1870 – Hiram Rhodes Revels, a Republican from Natchez, Mississippi, is sworn into the U.S. Senate, becoming the first African American ever to sit in Congress. He is assigned to serve on the Committee on Education and Labor and the Committee on the District of Columbia.

1916 – German troops seize Fort Douaumont, the most formidable of the forts guarding the walled city of Verdun, France, four days after launching their initial attack. The Battle of Verdun becomes the longest and bloodiest conflict of World War I, lasting 10 months and resulting in over 700,000 casualties.
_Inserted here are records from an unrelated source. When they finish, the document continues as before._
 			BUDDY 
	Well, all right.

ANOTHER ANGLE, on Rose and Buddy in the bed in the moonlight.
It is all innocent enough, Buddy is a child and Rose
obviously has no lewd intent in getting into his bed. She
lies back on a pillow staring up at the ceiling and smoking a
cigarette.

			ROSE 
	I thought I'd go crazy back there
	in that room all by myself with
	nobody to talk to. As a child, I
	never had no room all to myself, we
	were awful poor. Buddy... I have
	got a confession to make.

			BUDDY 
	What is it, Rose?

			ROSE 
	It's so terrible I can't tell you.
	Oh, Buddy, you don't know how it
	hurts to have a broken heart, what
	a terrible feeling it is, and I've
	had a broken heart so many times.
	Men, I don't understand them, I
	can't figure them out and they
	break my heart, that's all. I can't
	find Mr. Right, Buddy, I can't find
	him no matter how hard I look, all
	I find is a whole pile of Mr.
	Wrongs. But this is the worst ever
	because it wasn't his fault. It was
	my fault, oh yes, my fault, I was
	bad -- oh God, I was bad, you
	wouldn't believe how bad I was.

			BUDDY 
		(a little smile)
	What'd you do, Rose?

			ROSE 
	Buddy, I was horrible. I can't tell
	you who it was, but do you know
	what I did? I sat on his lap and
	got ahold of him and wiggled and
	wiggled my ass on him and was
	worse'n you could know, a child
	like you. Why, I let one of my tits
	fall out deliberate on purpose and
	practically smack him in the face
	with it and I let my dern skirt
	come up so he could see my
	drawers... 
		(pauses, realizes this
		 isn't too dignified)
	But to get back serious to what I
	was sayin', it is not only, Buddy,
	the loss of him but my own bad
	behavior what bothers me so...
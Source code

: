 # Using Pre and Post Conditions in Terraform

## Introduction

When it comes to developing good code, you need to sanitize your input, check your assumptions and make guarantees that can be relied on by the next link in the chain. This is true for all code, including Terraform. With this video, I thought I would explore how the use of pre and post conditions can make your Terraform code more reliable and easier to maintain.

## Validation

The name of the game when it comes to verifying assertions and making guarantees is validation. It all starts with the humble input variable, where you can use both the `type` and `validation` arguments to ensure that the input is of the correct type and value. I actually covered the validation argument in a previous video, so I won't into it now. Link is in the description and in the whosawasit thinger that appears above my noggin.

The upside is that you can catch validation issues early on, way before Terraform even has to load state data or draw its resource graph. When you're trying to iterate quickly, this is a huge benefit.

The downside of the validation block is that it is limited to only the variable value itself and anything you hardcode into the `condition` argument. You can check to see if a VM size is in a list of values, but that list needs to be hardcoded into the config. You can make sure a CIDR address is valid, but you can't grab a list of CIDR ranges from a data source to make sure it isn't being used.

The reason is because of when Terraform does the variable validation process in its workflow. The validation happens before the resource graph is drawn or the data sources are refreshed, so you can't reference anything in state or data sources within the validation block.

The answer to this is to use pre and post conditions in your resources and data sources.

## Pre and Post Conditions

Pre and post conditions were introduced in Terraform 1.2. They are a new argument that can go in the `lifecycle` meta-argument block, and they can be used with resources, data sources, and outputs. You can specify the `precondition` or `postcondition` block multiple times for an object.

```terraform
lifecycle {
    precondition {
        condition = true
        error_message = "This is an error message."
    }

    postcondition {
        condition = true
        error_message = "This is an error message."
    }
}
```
1950 – The TV comedy “Your Show of Shows,” hosted by Sid Caesar and Imogene Coca, premieres, eventually helping launch the successful entertainment careers of Carl Reiner, Mel Brooks, Neil Simon, Woody Allen and others.

1964 – Twenty-two-year-old Cassius Clay (who later changes his name to Muhammad Ali) stuns odds-makers by dethroning world heavyweight boxing champ Sonny Liston in a seventh-round technical knockout in Miami Beach.

1984 – A massive explosion, triggered when gasoline from a ruptured pipeline ignited, levels a shantytown outside Sao Paulo, Brazil, killing at least 500 people — mostly young children. However, investigators speculate that the actual death toll may have been closer to 700 since many bodies were incinerated in the intense blaze.

1986 – President Ferdinand Marcos of the Philippines flees the nation after 20 years of rule. Corazon Aquino becomes that nation’s first woman president. 

2004 – “The Passion of the Christ,” Mel Gibson’s controversial film about the final hours of Jesus of Nazareth’s life, opens in U.S. theaters, starring  Jim Caviezel as Jesus. It receives three Oscar nominations.